Bed nets, particularly those treated with insecticide, can be highly effective in keeping mosquitos away while you sleep. But you have to be meticulous about not leaving any gaps and tucking the bottom of the net under your mattress. And that’s the case not only when you go to bed, but also if you get up during the night.

Where malaria exacts the largest burden, Africa, it has been extremely difficult to control. Many reasons account for this: an efficient mosquito that transmits the infection, a high prevalence of the most deadly species of the parasite, favorable climate, weak infrastructure to address the disease, and high intervention costs that are difficult to bear in poor countries.—Centers for Disease Control and Prevention

Communal anti-mosquito efforts tend to be environmentally unfriendly as well as expensive. Spraying insecticides and pouring kerosene on standing water leave toxins in the environment. Draining swamps destroys the habitat of more than just mosquitos, and it can have other detrimental effects such as removing erosion protection.

And whether efforts to reduce exposure are individual or corporate, they have to be consistent. That is, it’s not good enough to keep them up most of the time.

The anti-malaria house

In Africa, the principal vector for malaria is the Anopheles gambiae mosquito. Because most malaria-bearing mosquitos fly within 1 m of the ground, researchers in Gambia investigated house elevation as a way of reducing the numbers of mosquitos inside.

They built four huts with hoists so they could vary the elevation of the floor from 0 to 3 m above the ground.
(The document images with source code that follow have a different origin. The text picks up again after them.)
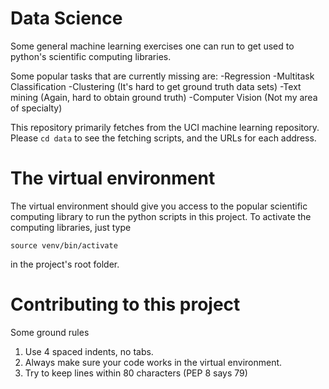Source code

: # Data Science
Some general machine learning exercises one can run to get used to python's
scientific computing libraries.

Some popular tasks that are currently missing are:
-Regression
-Multitask Classification
-Clustering (It's hard to get ground truth data sets)
-Text mining (Again, hard to obtain ground truth)
-Computer Vision (Not my area of specialty)

This repository primarily fetches from the UCI machine learning repository.
Please `cd data` to see the fetching scripts, and the URLs for each address.

# The virtual environment
The virtual environment should give you access to the popular scientific
computing library to run the python scripts in this project. To activate the
computing libraries, just type

```
source venv/bin/activate
```

in the project's root folder.

# Contributing to this project
Some ground rules
1. Use 4 spaced indents, no tabs.
2. Always make sure your code works in the virtual environment.
3. Try to keep lines within 80 characters (PEP 8 says 79)
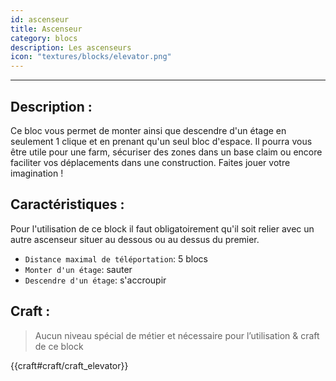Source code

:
 ```yaml
---
id: ascenseur
title: Ascenseur
category: blocs
description: Les ascenseurs
icon: "textures/blocks/elevator.png"
---
```

___
## Description : 

Ce bloc vous permet de monter ainsi que descendre d'un étage en seulement 1 clique et en prenant qu'un seul bloc d'espace. Il pourra vous être utile pour une farm, sécuriser des zones dans un base claim ou encore faciliter vos déplacements dans une construction. Faites jouer votre imagination ! 

## Caractéristiques :

Pour l'utilisation de ce block il faut obligatoirement qu'il soit relier avec un autre ascenseur situer au dessous ou au dessus du premier. 

- ``Distance maximal de téléportation``: 5 blocs 
- ``Monter d'un étage``: sauter 
- ``Descendre d'un étage``: s'accroupir 
 
## Craft :

> Aucun niveau spécial de métier et nécessaire pour l’utilisation & craft de ce block 

{{craft#craft/craft_elevator}}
Each night, two men slept under bed nets in each hut. Light traps caught the mosquitos so that researchers could count how many came into each hut.

Compared with huts resting directly on the ground, huts 3 m above the ground had 84% fewer Anopheles gambiae mosquitos. That is, simply elevating a house 3 m above the ground goes a long way toward making an anti-malaria house. Best of all, once you’ve built an anti-malaria house, you don’t have to do anything to keep it that way. And elevating the house doesn’t adversely affect the environment as many other anti-malaria measures do.

Naturally, you should use additional preventive measures such as bed nets and Malarone for further protection. And while we don’t recommend day drinking, you might want to have a gin and tonic just in case.